**Collected data**
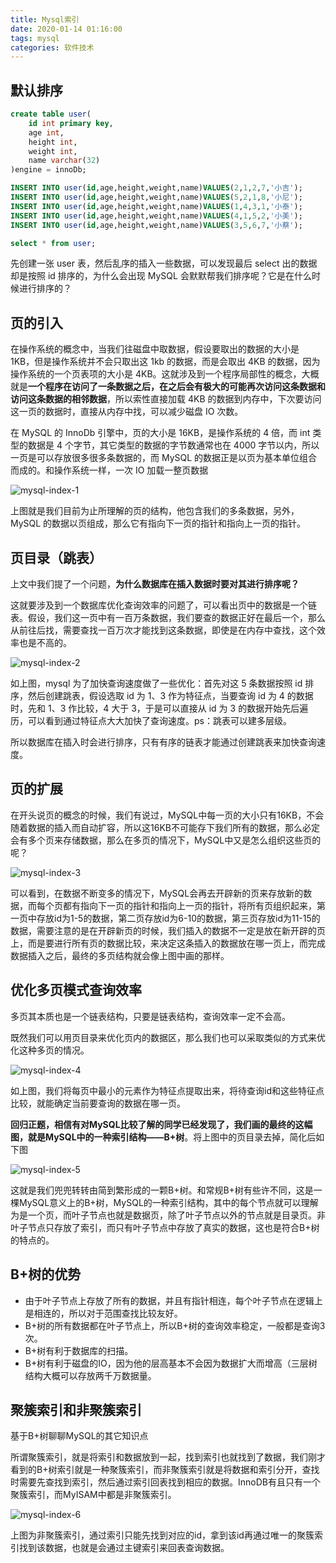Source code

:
 ```yaml
---
title: Mysql索引
date: 2020-01-14 01:16:00
tags: mysql
categories: 软件技术
---
```


## 默认排序

```sql
create table user(
    id int primary key,
    age int,
    height int,
    weight int,
    name varchar(32)
)engine = innoDb;

INSERT INTO user(id,age,height,weight,name)VALUES(2,1,2,7,'小吉');
INSERT INTO user(id,age,height,weight,name)VALUES(5,2,1,8,'小尼');
INSERT INTO user(id,age,height,weight,name)VALUES(1,4,3,1,'小泰');
INSERT INTO user(id,age,height,weight,name)VALUES(4,1,5,2,'小美');
INSERT INTO user(id,age,height,weight,name)VALUES(3,5,6,7,'小蔡');

select * from user;
```

先创建一张 user 表，然后乱序的插入一些数据，可以发现最后 select 出的数据却是按照 id 排序的，为什么会出现 MySQL 会默默帮我们排序呢？它是在什么时候进行排序的？

## 页的引入

在操作系统的概念中，当我们往磁盘中取数据，假设要取出的数据的大小是 1KB，但是操作系统并不会只取出这 1kb 的数据，而是会取出 4KB 的数据，因为操作系统的一个页表项的大小是 4KB。这就涉及到一个程序局部性的概念，大概就是**一个程序在访问了一条数据之后，在之后会有极大的可能再次访问这条数据和访问这条数据的相邻数据**，所以索性直接加载 4KB 的数据到内存中，下次要访问这一页的数据时，直接从内存中找，可以减少磁盘 IO 次数。

在 MySQL 的 InnoDb 引擎中，页的大小是 16KB，是操作系统的 4 倍，而 int 类型的数据是 4 个字节，其它类型的数据的字节数通常也在 4000 字节以内，所以一页是可以存放很多很多条数据的，而 MySQL 的数据正是以页为基本单位组合而成的。和操作系统一样，一次 IO 加载一整页数据

![mysql-index-1](https://gcore.jsdelivr.net/gh/Nayacco/cdn@master/blog/mysql-index-1.png)

上图就是我们目前为止所理解的页的结构，他包含我们的多条数据，另外，MySQL 的数据以页组成，那么它有指向下一页的指针和指向上一页的指针。

## 页目录（跳表）

上文中我们提了一个问题，**为什么数据库在插入数据时要对其进行排序呢？**

这就要涉及到一个数据库优化查询效率的问题了，可以看出页中的数据是一个链表。假设，我们这一页中有一百万条数据，我们要查的数据正好在最后一个，那么从前往后找，需要查找一百万次才能找到这条数据，即使是在内存中查找，这个效率也是不高的。

![mysql-index-2](https://gcore.jsdelivr.net/gh/Nayacco/cdn@master/blog/mysql-index-2.png)

如上图，mysql 为了加快查询速度做了一些优化：首先对这 5 条数据按照 id 排序，然后创建跳表，假设选取 id 为 1、3 作为特征点，当要查询 id 为 4 的数据时，先和 1、3 作比较，4 大于 3，于是可以直接从 id 为 3 的数据开始先后遍历，可以看到通过特征点大大加快了查询速度。ps：跳表可以建多层级。

所以数据库在插入时会进行排序，只有有序的链表才能通过创建跳表来加快查询速度。

## 页的扩展

在开头说页的概念的时候，我们有说过，MySQL中每一页的大小只有16KB，不会随着数据的插入而自动扩容，所以这16KB不可能存下我们所有的数据，那么必定会有多个页来存储数据，那么在多页的情况下，MySQL中又是怎么组织这些页的呢？

![mysql-index-3](https://gcore.jsdelivr.net/gh/Nayacco/cdn@master/blog/mysql-index-3.png)

可以看到，在数据不断变多的情况下，MySQL会再去开辟新的页来存放新的数据，而每个页都有指向下一页的指针和指向上一页的指针，将所有页组织起来，第一页中存放id为1-5的数据，第二页存放id为6-10的数据，第三页存放id为11-15的数据，需要注意的是在开辟新页的时候，我们插入的数据不一定是放在新开辟的页上，而是要进行所有页的数据比较，来决定这条插入的数据放在哪一页上，而完成数据插入之后，最终的多页结构就会像上图中画的那样。

## 优化多页模式查询效率

多页其本质也是一个链表结构，只要是链表结构，查询效率一定不会高。

既然我们可以用页目录来优化页内的数据区，那么我们也可以采取类似的方式来优化这种多页的情况。

![mysql-index-4](https://gcore.jsdelivr.net/gh/Nayacco/cdn@master/blog/mysql-index-4.png)

如上图，我们将每页中最小的元素作为特征点提取出来，将待查询id和这些特征点比较，就能确定当前要查询的数据在哪一页。

**回归正题，相信有对MySQL比较了解的同学已经发现了，我们画的最终的这幅图，就是MySQL中的一种索引结构——B+树**。将上图中的页目录去掉，简化后如下图

![mysql-index-5](https://gcore.jsdelivr.net/gh/Nayacco/cdn@master/blog/mysql-index-5.png)

这就是我们兜兜转转由简到繁形成的一颗B+树。和常规B+树有些许不同，这是一棵MySQL意义上的B+树，MySQL的一种索引结构，其中的每个节点就可以理解为是一个页，而叶子节点也就是数据页，除了叶子节点以外的节点就是目录页。非叶子节点只存放了索引，而只有叶子节点中存放了真实的数据，这也是符合B+树的特点的。

## B+树的优势

- 由于叶子节点上存放了所有的数据，并且有指针相连，每个叶子节点在逻辑上是相连的，所以对于范围查找比较友好。
- B+树的所有数据都在叶子节点上，所以B+树的查询效率稳定，一般都是查询3次。
- B+树有利于数据库的扫描。
- B+树有利于磁盘的IO，因为他的层高基本不会因为数据扩大而增高（三层树结构大概可以存放两千万数据量。

## 聚簇索引和非聚簇索引

基于B+树聊聊MySQL的其它知识点

所谓聚簇索引，就是将索引和数据放到一起，找到索引也就找到了数据，我们刚才看到的B+树索引就是一种聚簇索引，而非聚簇索引就是将数据和索引分开，查找时需要先查找到索引，然后通过索引回表找到相应的数据。InnoDB有且只有一个聚簇索引，而MyISAM中都是非聚簇索引。

![mysql-index-6](https://gcore.jsdelivr.net/gh/Nayacco/cdn@master/blog/mysql-index-6.png)

上图为非聚簇索引，通过索引只能先找到对应的id，拿到该id再通过唯一的聚簇索引找到该数据，也就是会通过主键索引来回表查询数据。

**Problem details**
State how many lines in the records contain the string "INTO". Give the number with no words around it.

**Solution to this exercise**
5